Saved data entries:

========================

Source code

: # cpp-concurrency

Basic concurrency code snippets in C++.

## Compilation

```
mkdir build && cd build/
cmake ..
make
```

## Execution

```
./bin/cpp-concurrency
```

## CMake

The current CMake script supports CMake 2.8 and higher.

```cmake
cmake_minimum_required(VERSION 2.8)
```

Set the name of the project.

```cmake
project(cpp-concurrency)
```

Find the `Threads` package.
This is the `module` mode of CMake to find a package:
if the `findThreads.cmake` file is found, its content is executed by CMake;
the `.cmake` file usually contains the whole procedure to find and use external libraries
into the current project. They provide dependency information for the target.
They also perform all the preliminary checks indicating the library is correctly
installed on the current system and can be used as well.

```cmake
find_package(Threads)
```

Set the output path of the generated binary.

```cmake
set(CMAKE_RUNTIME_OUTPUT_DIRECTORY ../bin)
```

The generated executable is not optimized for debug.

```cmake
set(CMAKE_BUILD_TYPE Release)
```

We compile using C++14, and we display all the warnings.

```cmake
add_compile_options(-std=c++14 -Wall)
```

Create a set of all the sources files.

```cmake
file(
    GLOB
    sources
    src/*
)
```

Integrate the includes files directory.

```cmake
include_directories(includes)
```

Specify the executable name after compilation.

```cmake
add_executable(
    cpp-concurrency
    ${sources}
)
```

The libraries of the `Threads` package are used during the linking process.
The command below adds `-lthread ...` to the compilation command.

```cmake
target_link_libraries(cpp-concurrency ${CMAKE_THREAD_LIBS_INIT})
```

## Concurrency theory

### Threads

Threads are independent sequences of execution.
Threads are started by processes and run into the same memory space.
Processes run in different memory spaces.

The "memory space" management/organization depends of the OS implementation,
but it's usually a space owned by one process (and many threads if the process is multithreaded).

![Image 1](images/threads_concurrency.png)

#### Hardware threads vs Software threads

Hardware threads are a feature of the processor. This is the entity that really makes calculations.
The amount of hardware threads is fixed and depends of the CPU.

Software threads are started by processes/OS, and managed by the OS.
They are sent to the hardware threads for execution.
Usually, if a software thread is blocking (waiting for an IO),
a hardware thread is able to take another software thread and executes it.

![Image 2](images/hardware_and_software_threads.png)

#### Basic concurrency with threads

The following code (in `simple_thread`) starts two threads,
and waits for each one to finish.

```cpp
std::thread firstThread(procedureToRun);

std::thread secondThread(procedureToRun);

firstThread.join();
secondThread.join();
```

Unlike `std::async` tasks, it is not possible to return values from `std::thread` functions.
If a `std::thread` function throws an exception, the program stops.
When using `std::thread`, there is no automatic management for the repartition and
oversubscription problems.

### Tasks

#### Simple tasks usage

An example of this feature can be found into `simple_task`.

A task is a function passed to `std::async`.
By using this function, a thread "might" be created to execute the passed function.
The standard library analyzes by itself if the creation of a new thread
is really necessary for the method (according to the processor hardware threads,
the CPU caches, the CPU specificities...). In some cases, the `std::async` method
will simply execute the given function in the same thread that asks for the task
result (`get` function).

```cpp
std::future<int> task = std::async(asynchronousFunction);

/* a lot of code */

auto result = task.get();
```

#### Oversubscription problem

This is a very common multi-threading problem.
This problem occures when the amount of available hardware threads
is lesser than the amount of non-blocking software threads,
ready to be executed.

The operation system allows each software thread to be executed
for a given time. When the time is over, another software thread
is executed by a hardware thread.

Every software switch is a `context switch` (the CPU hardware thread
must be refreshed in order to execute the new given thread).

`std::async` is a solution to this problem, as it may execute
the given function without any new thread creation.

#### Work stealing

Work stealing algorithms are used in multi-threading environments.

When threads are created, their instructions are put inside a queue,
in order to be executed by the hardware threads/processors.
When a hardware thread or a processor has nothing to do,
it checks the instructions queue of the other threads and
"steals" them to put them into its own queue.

========================

TASK STATEMENT -
Give a word-for-word restatement of every record.

SOLVED EXERCISE -
Source code

: # cpp-concurrency

Basic concurrency code snippets in C++.

## Compilation

```
mkdir build && cd build/
cmake ..
make
```

## Execution

```
./bin/cpp-concurrency
```

## CMake

The current CMake script supports CMake 2.8 and higher.

```cmake
cmake_minimum_required(VERSION 2.8)
```

Set the name of the project.

```cmake
project(cpp-concurrency)
```

Find the `Threads` package.
This is the `module` mode of CMake to find a package:
if the `findThreads.cmake` file is found, its content is executed by CMake;
the `.cmake` file usually contains the whole procedure to find and use external libraries
into the current project. They provide dependency information for the target.
They also perform all the preliminary checks indicating the library is correctly
installed on the current system and can be used as well.

```cmake
find_package(Threads)
```

Set the output path of the generated binary.

```cmake
set(CMAKE_RUNTIME_OUTPUT_DIRECTORY ../bin)
```

The generated executable is not optimized for debug.

```cmake
set(CMAKE_BUILD_TYPE Release)
```

We compile using C++14, and we display all the warnings.

```cmake
add_compile_options(-std=c++14 -Wall)
```

Create a set of all the sources files.

```cmake
file(
    GLOB
    sources
    src/*
)
```

Integrate the includes files directory.

```cmake
include_directories(includes)
```

Specify the executable name after compilation.

```cmake
add_executable(
    cpp-concurrency
    ${sources}
)
```

The libraries of the `Threads` package are used during the linking process.
The command below adds `-lthread ...` to the compilation command.

```cmake
target_link_libraries(cpp-concurrency ${CMAKE_THREAD_LIBS_INIT})
```

## Concurrency theory

### Threads

Threads are independent sequences of execution.
Threads are started by processes and run into the same memory space.
Processes run in different memory spaces.

The "memory space" management/organization depends of the OS implementation,
but it's usually a space owned by one process (and many threads if the process is multithreaded).

![Image 1](images/threads_concurrency.png)

#### Hardware threads vs Software threads

Hardware threads are a feature of the processor. This is the entity that really makes calculations.
The amount of hardware threads is fixed and depends of the CPU.

Software threads are started by processes/OS, and managed by the OS.
They are sent to the hardware threads for execution.
Usually, if a software thread is blocking (waiting for an IO),
a hardware thread is able to take another software thread and executes it.

![Image 2](images/hardware_and_software_threads.png)

#### Basic concurrency with threads

The following code (in `simple_thread`) starts two threads,
and waits for each one to finish.

```cpp
std::thread firstThread(procedureToRun);

std::thread secondThread(procedureToRun);

firstThread.join();
secondThread.join();
```

Unlike `std::async` tasks, it is not possible to return values from `std::thread` functions.
If a `std::thread` function throws an exception, the program stops.
When using `std::thread`, there is no automatic management for the repartition and
oversubscription problems.

### Tasks

#### Simple tasks usage

An example of this feature can be found into `simple_task`.

A task is a function passed to `std::async`.
By using this function, a thread "might" be created to execute the passed function.
The standard library analyzes by itself if the creation of a new thread
is really necessary for the method (according to the processor hardware threads,
the CPU caches, the CPU specificities...). In some cases, the `std::async` method
will simply execute the given function in the same thread that asks for the task
result (`get` function).

```cpp
std::future<int> task = std::async(asynchronousFunction);

/* a lot of code */

auto result = task.get();
```

#### Oversubscription problem

This is a very common multi-threading problem.
This problem occures when the amount of available hardware threads
is lesser than the amount of non-blocking software threads,
ready to be executed.

The operation system allows each software thread to be executed
for a given time. When the time is over, another software thread
is executed by a hardware thread.

Every software switch is a `context switch` (the CPU hardware thread
must be refreshed in order to execute the new given thread).

`std::async` is a solution to this problem, as it may execute
the given function without any new thread creation.

#### Work stealing

Work stealing algorithms are used in multi-threading environments.

When threads are created, their instructions are put inside a queue,
in order to be executed by the hardware threads/processors.
When a hardware thread or a processor has nothing to do,
it checks the instructions queue of the other threads and
"steals" them to put them into its own queue.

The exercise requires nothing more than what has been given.